| TO DO |
Write out, from the entries below, exactly the lines that run between the lines holding "### Content-Length字段" and "使用Content-Length字段的前", inclusive, and stop there.
(INFORMATION PROVIDED Opens)
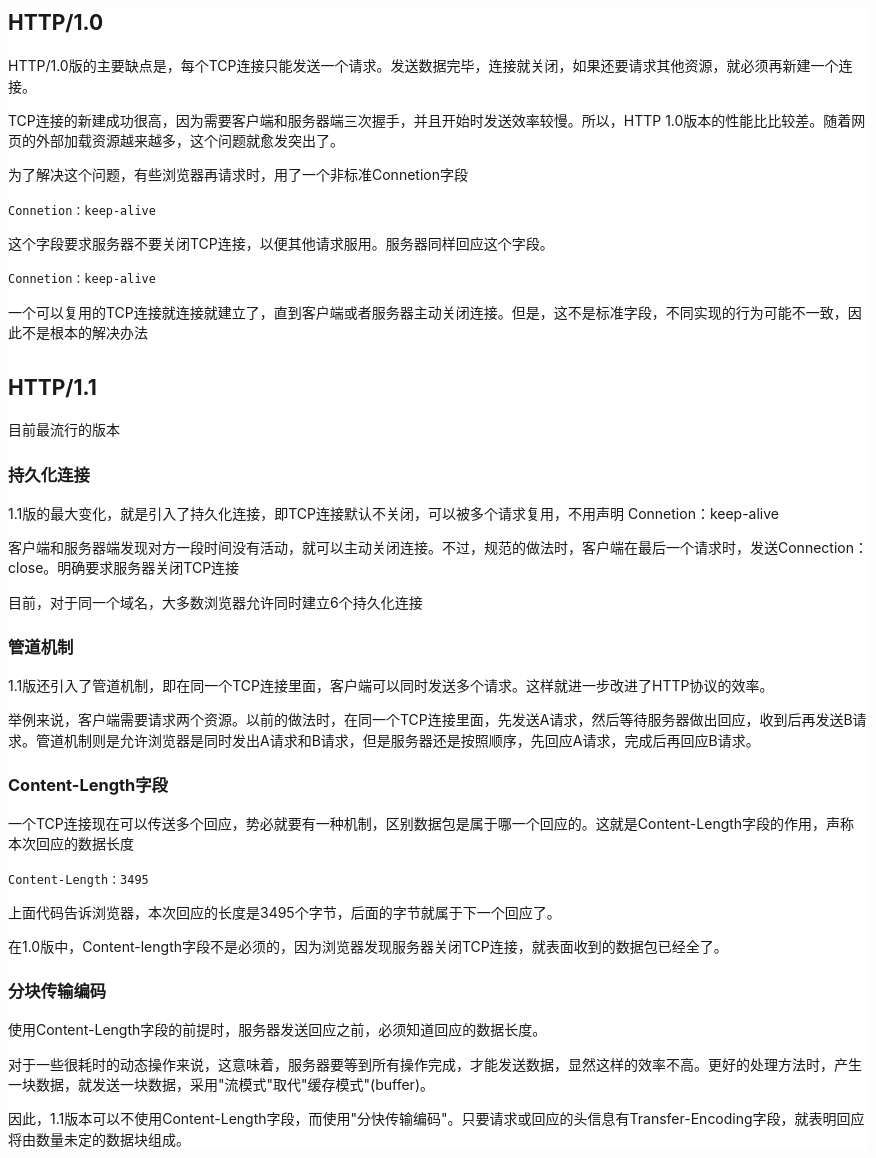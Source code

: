 ## HTTP/1.0

HTTP/1.0版的主要缺点是，每个TCP连接只能发送一个请求。发送数据完毕，连接就关闭，如果还要请求其他资源，就必须再新建一个连接。

TCP连接的新建成功很高，因为需要客户端和服务器端三次握手，并且开始时发送效率较慢。所以，HTTP 1.0版本的性能比比较差。随着网页的外部加载资源越来越多，这个问题就愈发突出了。

为了解决这个问题，有些浏览器再请求时，用了一个非标准Connetion字段

```
Connetion：keep-alive
```

这个字段要求服务器不要关闭TCP连接，以便其他请求服用。服务器同样回应这个字段。

```
Connetion：keep-alive
```

一个可以复用的TCP连接就连接就建立了，直到客户端或者服务器主动关闭连接。但是，这不是标准字段，不同实现的行为可能不一致，因此不是根本的解决办法

## HTTP/1.1

目前最流行的版本

###  持久化连接

1.1版的最大变化，就是引入了持久化连接，即TCP连接默认不关闭，可以被多个请求复用，不用声明 Connetion：keep-alive

客户端和服务器端发现对方一段时间没有活动，就可以主动关闭连接。不过，规范的做法时，客户端在最后一个请求时，发送Connection：close。明确要求服务器关闭TCP连接

目前，对于同一个域名，大多数浏览器允许同时建立6个持久化连接

### 管道机制

1.1版还引入了管道机制，即在同一个TCP连接里面，客户端可以同时发送多个请求。这样就进一步改进了HTTP协议的效率。

举例来说，客户端需要请求两个资源。以前的做法时，在同一个TCP连接里面，先发送A请求，然后等待服务器做出回应，收到后再发送B请求。管道机制则是允许浏览器是同时发出A请求和B请求，但是服务器还是按照顺序，先回应A请求，完成后再回应B请求。

### Content-Length字段

一个TCP连接现在可以传送多个回应，势必就要有一种机制，区别数据包是属于哪一个回应的。这就是Content-Length字段的作用，声称本次回应的数据长度

```
Content-Length：3495
```

上面代码告诉浏览器，本次回应的长度是3495个字节，后面的字节就属于下一个回应了。

在1.0版中，Content-length字段不是必须的，因为浏览器发现服务器关闭TCP连接，就表面收到的数据包已经全了。

### 分块传输编码

使用Content-Length字段的前提时，服务器发送回应之前，必须知道回应的数据长度。

对于一些很耗时的动态操作来说，这意味着，服务器要等到所有操作完成，才能发送数据，显然这样的效率不高。更好的处理方法时，产生一块数据，就发送一块数据，采用"流模式"取代"缓存模式"(buffer)。

因此，1.1版本可以不使用Content-Length字段，而使用"分快传输编码"。只要请求或回应的头信息有Transfer-Encoding字段，就表明回应将由数量未定的数据块组成。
(INFORMATION PROVIDED Closes)
| RESULT BELOW |
### Content-Length字段

一个TCP连接现在可以传送多个回应，势必就要有一种机制，区别数据包是属于哪一个回应的。这就是Content-Length字段的作用，声称本次回应的数据长度

```
Content-Length：3495
```

上面代码告诉浏览器，本次回应的长度是3495个字节，后面的字节就属于下一个回应了。

在1.0版中，Content-length字段不是必须的，因为浏览器发现服务器关闭TCP连接，就表面收到的数据包已经全了。

### 分块传输编码

使用Content-Length字段的前提时，服务器发送回应之前，必须知道回应的数据长度。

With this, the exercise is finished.